Par Jérôme Michon, professeur en droit des marchés publics et privés à l’Ecole spéciale des travaux publics, du bâtiment et de l’industrie, consultant en optimisation financière, technique et fonctionnelle des marchés publics et processus achats des collectivités territoriales

Le Courrier des maires a le plaisir de vous offrir la lecture intégrale de ce supplément au "Courrier des maires et des élus locaux", n°278,  d'avril 2014

Voilà presque dix ans que le droit européen des marchés publics n’avait pas été modifié. De nouvelles directives viennent d’être adoptées et seront transposées d’ici environ deux ans. Le ministère de l’Economie a annoncé que certaines dispositions entreront en vigueur avant la fin 2014.

Pour la première fois, une directive européenne est consacrée aux « concessions ». Jusqu’alors, les directives «marchés» ne traitaient que marginalement des concessions de travaux et ne soumettaient les concessions de services à aucune règle spécifique.

Outre ces nouvelles règles, socle sur lequel repose le droit français des marchés publics, des adaptations réglementaires sont intervenues et les enseignements de la jurisprudence récente sont nombreux.

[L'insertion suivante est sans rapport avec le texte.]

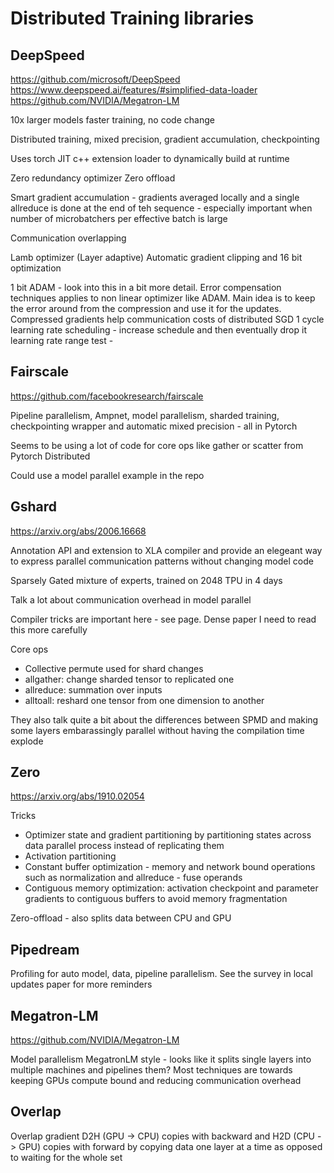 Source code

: # Distributed Training libraries

## DeepSpeed
https://github.com/microsoft/DeepSpeed
https://www.deepspeed.ai/features/#simplified-data-loader
https://github.com/NVIDIA/Megatron-LM

10x larger models faster training, no code change

Distributed training, mixed precision, gradient accumulation, checkpointing

Uses torch JIT c++ extension loader to dynamically build at runtime

Zero redundancy optimizer
Zero offload

Smart gradient accumulation - gradients averaged locally and a single allreduce is done at the end of teh sequence - especially important when number of microbatchers per effective batch is large

Communication overlapping

Lamb optimizer (Layer adaptive)
Automatic gradient clipping and 16 bit optimization

1 bit ADAM - look into this in a bit more detail. Error compensation techniques applies to non linear optimizer like ADAM. Main idea is to keep the error around from the compression and use it for the updates. Compressed gradients help communication costs of distributed SGD
1 cycle learning rate scheduling - increase schedule and then eventually drop it
learning rate range test -

## Fairscale
https://github.com/facebookresearch/fairscale

Pipeline parallelism, Ampnet, model parallelism, sharded training, checkpointing wrapper and automatic mixed precision - all in Pytorch

Seems to be using a lot of code for core ops like gather or scatter from Pytorch Distributed 

Could use a model parallel example in the repo

## Gshard
https://arxiv.org/abs/2006.16668

Annotation API and extension to XLA compiler and provide an elegeant way to express parallel communication patterns without changing model code

Sparsely Gated mixture of experts, trained on 2048 TPU in 4 days

Talk a lot about communication overhead in model parallel

 
Compiler tricks are important here - see page. Dense paper I need to read this more carefully

Core ops
* Collective permute used for shard changes
* allgather: change sharded tensor to replicated one
* allreduce: summation over inputs
* alltoall: reshard one tensor from one dimension to another

They also talk quite a bit about the differences between SPMD and making some layers embarassingly parallel without having the compilation time explode

## Zero
https://arxiv.org/abs/1910.02054

Tricks
* Optimizer state and gradient partitioning by partitioning states across data parallel process instead of replicating them
* Activation partitioning 
* Constant buffer optimization - memory and network bound operations such as normalization and allreduce - fuse operands
* Contiguous memory optimization: activation checkpoint and parameter gradients to contiguous buffers to avoid memory fragmentation

Zero-offload - also splits data between CPU and GPU

## Pipedream
Profiling for auto model, data, pipeline parallelism. See the survey in local updates paper for more reminders

## Megatron-LM
https://github.com/NVIDIA/Megatron-LM

Model parallelism MegatronLM style - looks like it splits single layers into multiple machines and pipelines them? Most techniques are towards keeping GPUs compute bound and reducing communication overhead

## Overlap

Overlap gradient D2H (GPU -> CPU) copies with backward and H2D (CPU -> GPU) copies with forward by copying data one layer at a time as opposed to waiting for the whole set
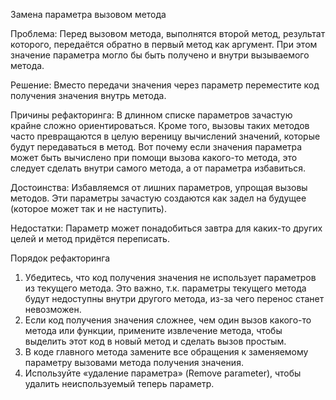 Замена параметра вызовом метода

Проблема: Перед вызовом метода, выполнятся второй метод, результат которого, передаётся обратно в первый метод как аргумент. При этом значение параметра могло бы быть получено и внутри вызываемого метода.

Решение: Вместо передачи значения через параметр переместите код получения значения внутрь метода.

Причины рефакторинга: В длинном списке параметров зачастую крайне сложно ориентироваться. Кроме того, вызовы таких методов часто превращаются в целую вереницу вычислений значений, которые будут передаваться в метод. Вот почему если значения параметра может быть вычислено при помощи вызова какого-то метода, это следует сделать внутри самого метода, а от параметра избавиться.

Достоинства: Избавляемся от лишних параметров, упрощая вызовы методов. Эти параметры зачастую создаются как задел на будущее (которое может так и не наступить).

Недостатки: Параметр может понадобиться завтра для каких-то других целей и метод придётся переписать.

Порядок рефакторинга

1. Убедитесь, что код получения значения не использует параметров из текущего метода. Это важно, т.к. параметры текущего метода будут недоступны внутри другого метода, из-за чего перенос станет невозможен.
2. Если код получения значения сложнее, чем один вызов какого-то метода или функции, примените извлечение метода, чтобы выделить этот код в новый метод и сделать вызов простым.
3. В коде главного метода замените все обращения к заменяемому параметру вызовами метода получения значения.
4. Используйте «удаление параметра» (Remove parameter), чтобы удалить неиспользуемый теперь параметр.
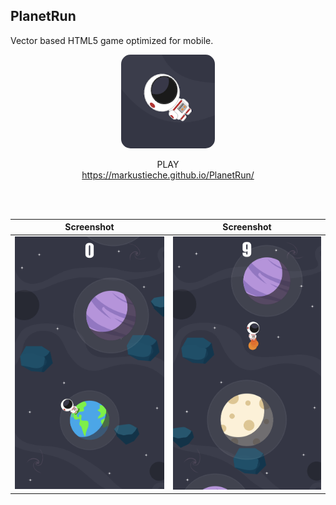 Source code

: ## PlanetRun
Vector based HTML5 game optimized for mobile.

<p align= "center"><img style="width:150px;border-radius:15px;" src="PlanetRun_icn.png"></p>
<p align= "center">PLAY<br><a href="https://markustieche.github.io/SkiDown/ " >https://markustieche.github.io/PlanetRun/ </a> </p>

<br />
<br />


Screenshot           |  Screenshot
:-------------------------:|:-------------------------:
![](media/PlanetRun_Scrnshot_1.png)  | ![](media/PlanetRun_Scrnshot_2.png) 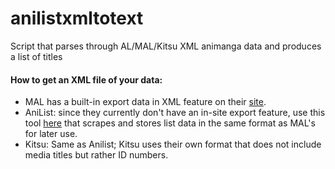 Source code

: # anilistxmltotext
Script that parses through AL/MAL/Kitsu XML animanga data and produces a list of titles<br>
#### How to get an XML file of your data:
- MAL has a built-in export data in XML feature on their [site](https://myanimelist.net/panel.php?go=export).
- AniList: since they currently don't have an in-site export feature, use this tool [here](https://malscraper.azurewebsites.net/) that scrapes and stores list data in the same format as MAL's for later use. 
- Kitsu: Same as Anilist; Kitsu uses their own format that does not include media titles but rather ID numbers.
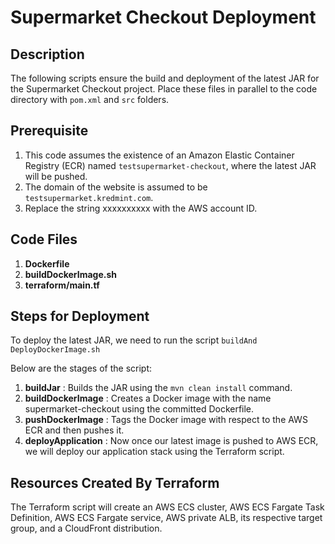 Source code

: # Supermarket Checkout Deployment

## Description
The following scripts ensure the build and deployment of the latest JAR for the Supermarket Checkout project. Place these files in parallel to the code directory with `pom.xml` and `src` folders.

## Prerequisite
1. This code assumes the existence of an Amazon Elastic Container Registry (ECR) named `testsupermarket-checkout`, where the latest JAR will be pushed.
2. The domain of the website is assumed to be `testsupermarket.kredmint.com`.
3. Replace the string xxxxxxxxxx with the AWS account ID.

## Code Files
1. **Dockerfile**
2. **buildDockerImage.sh**
3. **terraform/main.tf**

## Steps for Deployment
To deploy the latest JAR, we need to run the script `buildAnd DeployDockerImage.sh` 

Below are the stages of the script:
1. **buildJar** : 
    Builds the JAR using the `mvn clean install` command.
2. **buildDockerImage** :
    Creates a Docker image with the name supermarket-checkout using the committed Dockerfile.
3. **pushDockerImage** : 
    Tags the Docker image with respect to the AWS ECR and then pushes it.
4. **deployApplication** :
    Now once our latest image is pushed to AWS ECR, we will deploy our application stack using the Terraform script.

## Resources Created By Terraform
The Terraform script will create an AWS ECS cluster, AWS ECS Fargate Task Definition, AWS ECS Fargate service, AWS private ALB, its respective target group, and a CloudFront distribution.
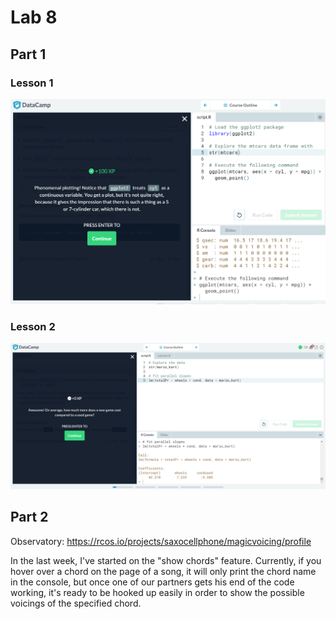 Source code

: # Lab 8 

## Part 1

### Lesson 1

![lab8a](https://github.com/oakleyaidan21/OSSLabs/blob/master/labScreenShots/lab8/lab8a.PNG?raw=true)


### Lesson 2 

![lab8b](https://github.com/oakleyaidan21/OSSLabs/blob/master/labScreenShots/lab8/lab8b.PNG?raw=true)


## Part 2 

Observatory: https://rcos.io/projects/saxocellphone/magicvoicing/profile

In the last week, I've started on the "show chords" feature. Currently, if you hover over a chord on the page of a song, it will only print the chord name in the console, but once one of our partners gets his end of the code working, it's ready to be hooked up easily in order to show the possible voicings of the specified chord. 
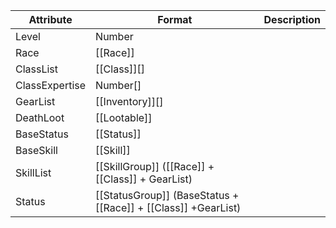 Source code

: | Attribute      | Format                                                        | Description |
| -------------- | ------------------------------------------------------------- | ----------- |
| Level          | Number                                                        |             |
| Race           | [[Race]]                                                      |             |
| ClassList      | [[Class]][]                                                   |             |
| ClassExpertise | Number[]                                                      |             |
| GearList       | [[Inventory]][]                                               |             |
| DeathLoot      | [[Lootable]]                                                  |             |
| BaseStatus     | [[Status]]                                                    |             |
| BaseSkill      | [[Skill]]                                                     |             |
| SkillList      | [[SkillGroup]] ([[Race]] + [[Class]] + GearList)              |             |
| Status         | [[StatusGroup]] (BaseStatus + [[Race]] + [[Class]] +GearList) |             |
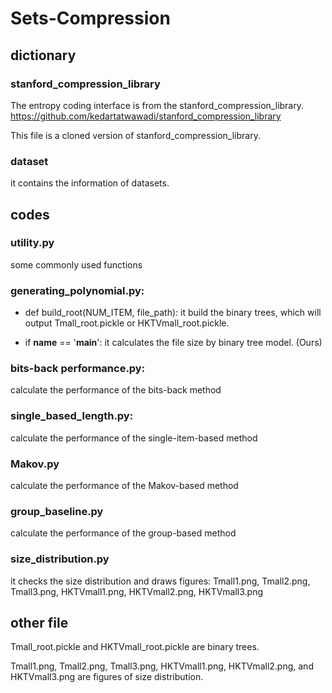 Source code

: # Sets-Compression
## dictionary

### stanford_compression_library
The entropy coding interface is from the stanford_compression_library. <https://github.com/kedartatwawadi/stanford_compression_library>

This file is a cloned version of stanford_compression_library.

### dataset
it contains the information of datasets.

## codes
### utility.py
some commonly used functions

### generating_polynomial.py: 
- def build_root(NUM_ITEM, file_path): it build the binary trees, which will output Tmall_root.pickle or HKTVmall_root.pickle.

- if __name__ == '__main__': it calculates the file size by binary tree model. (Ours)

### bits-back performance.py: 
calculate the performance of the bits-back method

### single_based_length.py: 
calculate the performance of the single-item-based method

### Makov.py
calculate the performance of the Makov-based method

### group_baseline.py
calculate the performance of the group-based method

### size_distribution.py
it checks the size distribution and draws figures: Tmall1.png, Tmall2.png, Tmall3.png, HKTVmall1.png, HKTVmall2.png, HKTVmall3.png

## other file

Tmall_root.pickle and HKTVmall_root.pickle are binary trees. 

Tmall1.png, Tmall2.png, Tmall3.png, HKTVmall1.png, HKTVmall2.png, and HKTVmall3.png are figures of size distribution.
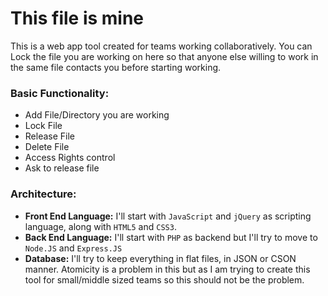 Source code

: # This file is mine
This is a web app tool created for teams working collaboratively. You can Lock the file you are working on here so that anyone else willing to work in the same file contacts you before starting working.

### Basic Functionality:
* Add File/Directory you are working
* Lock File
* Release File
* Delete File
* Access Rights control
* Ask to release file

### Architecture:
* **Front End Language:** I'll start with `JavaScript` and `jQuery` as scripting language, along with `HTML5` and `CSS3`.
* **Back End Language:** I'll start with `PHP` as backend but I'll try to move to `Node.JS` and `Express.JS`
* **Database:** I'll try to keep everything in flat files, in JSON or CSON manner. Atomicity is a problem in this but as I am trying to create this tool for small/middle sized teams so this should not be the problem.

I – Les enseignements des réformes et jurisprudences récentes

A – Nouveaux seuils concurrentiels

Les seuils européens ont été modifiés depuis le 1er janvier 2014 (décret n° 2013-1259 du 27/12/2013).
C’est désormais 207 000 euros HT (en fournitures et services), 5 186 000 (en travaux), et pour les opérateurs de réseaux (2e partie du CMP) et les marchés passés dans la défense ou sécurité (3e partie du CMP), le seuil est de 414 000 euros HT.

B – Nouveaux taux de TVA

Les nouveaux taux de TVA s’appliquent non seulement aux marchés conclus après le 1er janvier 2014, mais également aux anciens marchés dont l’exécution continue après cette date. Peu importe la date de lancement de la consultation, la date de signature ou notification du marché, le taux mentionné dans celui-ci, ou encore la date d’établissement ou de réception des factures : ce qui compte, c’est la date de réception ou de livraison des prestations ou travaux.

Un marché notifié et réceptionné en 2013, mais dont une facture est reçue en 2014, est soumis aux anciens taux de TVA. Un marché notifié en 2013, mais réceptionné en 2014, fera l’objet de factures appliquant les nouveaux taux, certes uniquement pour les situations mensuelles (ou acomptes) arrivant après le 1er janvier 2014 et portant sur des réceptions intervenues après cette date. Les réceptions partielles intervenues en 2013, donnent lieu à un paiement avec les anciens taux.

Un régime particulier est prévu pour les travaux de rénovation, amélioration, transformation, aménagement ou entretien portant sur des locaux d’habitation. Les nouveaux taux s’appliquent d’office, même en l’absence d’avenant modificatif.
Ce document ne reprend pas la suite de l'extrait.